Dès le titre, le ton est donné. Il y a chez l’auteur la ferme volonté de relier un ancrage chrétien à une radicalité sociale gandhienne. La référence à Gandhi est essentielle, car elle structure sa pensée. Chaque page est irriguée par le legs du héros pacifiste de l’Inde. On le comprend, l’horizon éthique et politique de ces Chroniques intemporelles est celui d’une désobéissance active, d’un refus résolu de toutes les logiques de domination et d’oppression.
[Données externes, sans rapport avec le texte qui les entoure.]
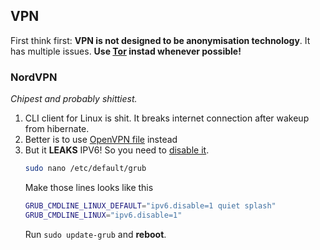 ## VPN

First think first: **VPN is not designed to be anonymisation technology**. It has multiple issues. **Use [Tor](https://www.torproject.org) instad whenever possible!**

### NordVPN
*Chipest and probably shittiest.*

1. CLI client for Linux is shit. It breaks internet connection after wakeup from hibernate.
2. Better is to use [OpenVPN file](https://nordvpn.com/ovpn/) instead
3. But it **LEAKS** IPV6! So you need to [disable it](https://www.techrepublic.com/article/how-to-disable-ipv6-through-grub-in-linux/).
   ```bash
   sudo nano /etc/default/grub
   ```
   Make those lines looks like this
   ```bash
   GRUB_CMDLINE_LINUX_DEFAULT="ipv6.disable=1 quiet splash"
   GRUB_CMDLINE_LINUX="ipv6.disable=1"
   ```
   Run `sudo update-grub` and **reboot**.
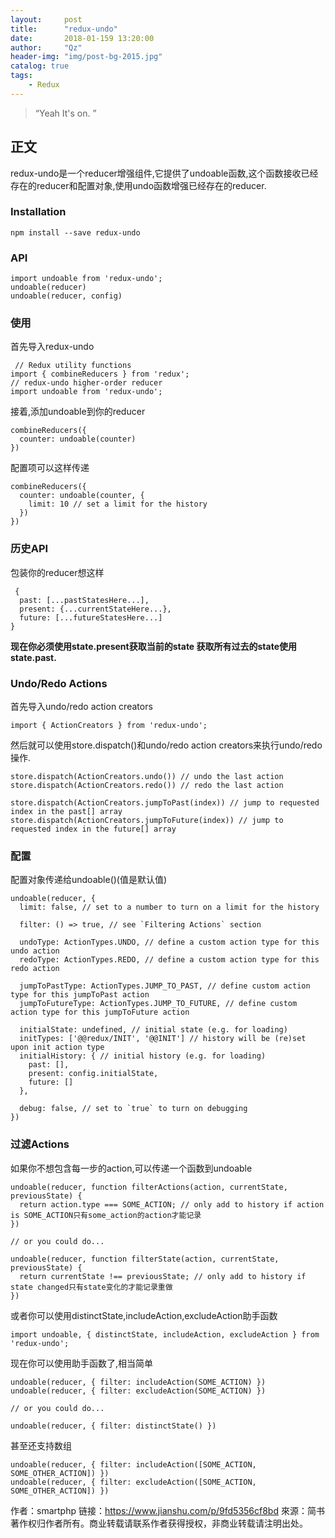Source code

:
 ```yaml
---
layout:     post
title:      "redux-undo"
date:       2018-01-159 13:20:00
author:     "Qz"
header-img: "img/post-bg-2015.jpg"
catalog: true
tags:
    - Redux
---
```


> “Yeah It's on. ”


## 正文

redux-undo是一个reducer增强组件,它提供了undoable函数,这个函数接收已经存在的reducer和配置对象,使用undo函数增强已经存在的reducer.


### Installation
`npm install --save redux-undo`

### API
```
import undoable from 'redux-undo';
undoable(reducer)
undoable(reducer, config)
```

### 使用 
首先导入redux-undo

```
 // Redux utility functions 
import { combineReducers } from 'redux';
// redux-undo higher-order reducer 
import undoable from 'redux-undo';
```
接着,添加undoable到你的reducer


```
combineReducers({
  counter: undoable(counter)
})
```
配置项可以这样传递
```
combineReducers({
  counter: undoable(counter, {
    limit: 10 // set a limit for the history 
  })
})
```

### 历史API
包装你的reducer想这样
```
 {
  past: [...pastStatesHere...],
  present: {...currentStateHere...},
  future: [...futureStatesHere...]
}
```


**现在你必须使用state.present获取当前的state
获取所有过去的state使用state.past.**


### Undo/Redo Actions

首先导入undo/redo action creators
```
import { ActionCreators } from 'redux-undo';
```
然后就可以使用store.dispatch()和undo/redo action creators来执行undo/redo操作.
```
store.dispatch(ActionCreators.undo()) // undo the last action 
store.dispatch(ActionCreators.redo()) // redo the last action 
 
store.dispatch(ActionCreators.jumpToPast(index)) // jump to requested index in the past[] array 
store.dispatch(ActionCreators.jumpToFuture(index)) // jump to requested index in the future[] array
```

### 配置
配置对象传递给undoable()(值是默认值)
```
undoable(reducer, {
  limit: false, // set to a number to turn on a limit for the history 
 
  filter: () => true, // see `Filtering Actions` section 
 
  undoType: ActionTypes.UNDO, // define a custom action type for this undo action 
  redoType: ActionTypes.REDO, // define a custom action type for this redo action 
 
  jumpToPastType: ActionTypes.JUMP_TO_PAST, // define custom action type for this jumpToPast action 
  jumpToFutureType: ActionTypes.JUMP_TO_FUTURE, // define custom action type for this jumpToFuture action 
 
  initialState: undefined, // initial state (e.g. for loading) 
  initTypes: ['@@redux/INIT', '@@INIT'] // history will be (re)set upon init action type 
  initialHistory: { // initial history (e.g. for loading) 
    past: [],
    present: config.initialState,
    future: []
  },
 
  debug: false, // set to `true` to turn on debugging 
})
```


### 过滤Actions
如果你不想包含每一步的action,可以传递一个函数到undoable
```
undoable(reducer, function filterActions(action, currentState, previousState) {
  return action.type === SOME_ACTION; // only add to history if action is SOME_ACTION只有some_action的action才能记录 
})
 
// or you could do... 
 
undoable(reducer, function filterState(action, currentState, previousState) {
  return currentState !== previousState; // only add to history if state changed只有state变化的才能记录重做 
})
```
或者你可以使用distinctState,includeAction,excludeAction助手函数
```
import undoable, { distinctState, includeAction, excludeAction } from 'redux-undo';
```

现在你可以使用助手函数了,相当简单
```
undoable(reducer, { filter: includeAction(SOME_ACTION) })
undoable(reducer, { filter: excludeAction(SOME_ACTION) })
 
// or you could do... 
 
undoable(reducer, { filter: distinctState() })
```
甚至还支持数组
```
undoable(reducer, { filter: includeAction([SOME_ACTION, SOME_OTHER_ACTION]) })
undoable(reducer, { filter: excludeAction([SOME_ACTION, SOME_OTHER_ACTION]) })
```




作者：smartphp
链接：https://www.jianshu.com/p/9fd5356cf8bd
來源：简书
著作权归作者所有。商业转载请联系作者获得授权，非商业转载请注明出处。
Louis Campana est engagé depuis de nombreuses années dans les voies de la solidarité internationale, du dialogue entre les cultures et les spiritualités, ainsi que dans celle d’une écologie globale, intérieure et extérieure. Il a ainsi créé Gandhi International, association qui organise chaque année des événements en Inde avec les acteurs locaux de la société civile (ashrams, mouvements de paysans sans terre). Il a également réalisé de nombreux films documentaires retraçant les luttes sociales non violentes de l’Inde et d’ailleurs, comme La Marche des Gueux. La forme libératrice de la non-violence (2008), en collaboration avec François Verlet.
Chaque chapitre nous conduit dans une continuité, où l’action et la méditation ne cessent de se répondre. Au hasard, citons quelques-uns des titres de ses chroniques : "Obsolescence et nouveaux paradigmes", "Les peuples violentés", "Drogués à la peur ?", "Le vilain jeu des puissants", "Le seul vrai combat", "Dualité et non-dualité", "L’un et l’autre", "L’infime semence", "L’éternité rend libre, maintenant !"… L’auteur y interroge les institutions, les médias, les États, mais aussi les formes de conditionnement intérieur. La lecture permet de ressentir l’énergie particulière, presque électrique, des lettres qui réagissent aux événements tout en l’inscrivant dans une perspective plus large, quasi intemporelle. On notera aussi cette attention constante portée aux peuples autochtones.
Une certaine gravité dans la narration, avec des formules souvent frappantes, converse avec un ton poétique et parfois ironique. Ces chroniques peuvent surprendre, bousculer ; leur fil rouge demeure l’exigence de ne pas céder à la résignation. L’espérance est une valeur clé chez Louis Campana, celle d’une vie plus simple, plus digne, moins dépendante des logiques de puissance. Une vie gandhienne, une vie évangélique.